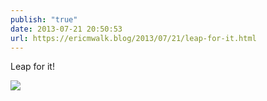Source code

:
 ```yaml
---
publish: "true"
date: 2013-07-21 20:50:53
url: https://ericmwalk.blog/2013/07/21/leap-for-it.html
---
```


Leap for it!

![](https://ericmwalk.blog/uploads/2022/460673d0f7.jpg)
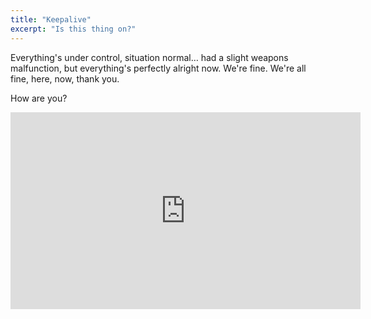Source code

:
 ```yaml
---
title: "Keepalive"
excerpt: "Is this thing on?"
---
```

Everything's under control, situation normal… had a slight weapons malfunction, but everything's perfectly alright now. We're fine. We're all fine, here, now, thank you.

How are you?

<iframe width="560" height="315" src="https://www.youtube.com/embed/QrWAdq8e_uA?si=cJfPEKrp1uQSx0g4" title="YouTube video player" frameborder="0" allow="accelerometer; autoplay; clipboard-write; encrypted-media; gyroscope; picture-in-picture; web-share" referrerpolicy="strict-origin-when-cross-origin" allowfullscreen></iframe>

----------

EXERCISE REQUIREMENTS: Please return, exactly as written, the lines from the first line of the records above through the line containing "How are you?", both included, leaving out any pictures.

ANSWER BOX:
Source code

:
 ```yaml
---
publish: "true"
date: 2013-07-21 20:50:53
url: https://ericmwalk.blog/2013/07/21/leap-for-it.html
---
```


Leap for it!

![](https://ericmwalk.blog/uploads/2022/460673d0f7.jpg)
Source code

:
 ```yaml
---
title: "Keepalive"
excerpt: "Is this thing on?"
---
```

Everything's under control, situation normal… had a slight weapons malfunction, but everything's perfectly alright now. We're fine. We're all fine, here, now, thank you.

How are you?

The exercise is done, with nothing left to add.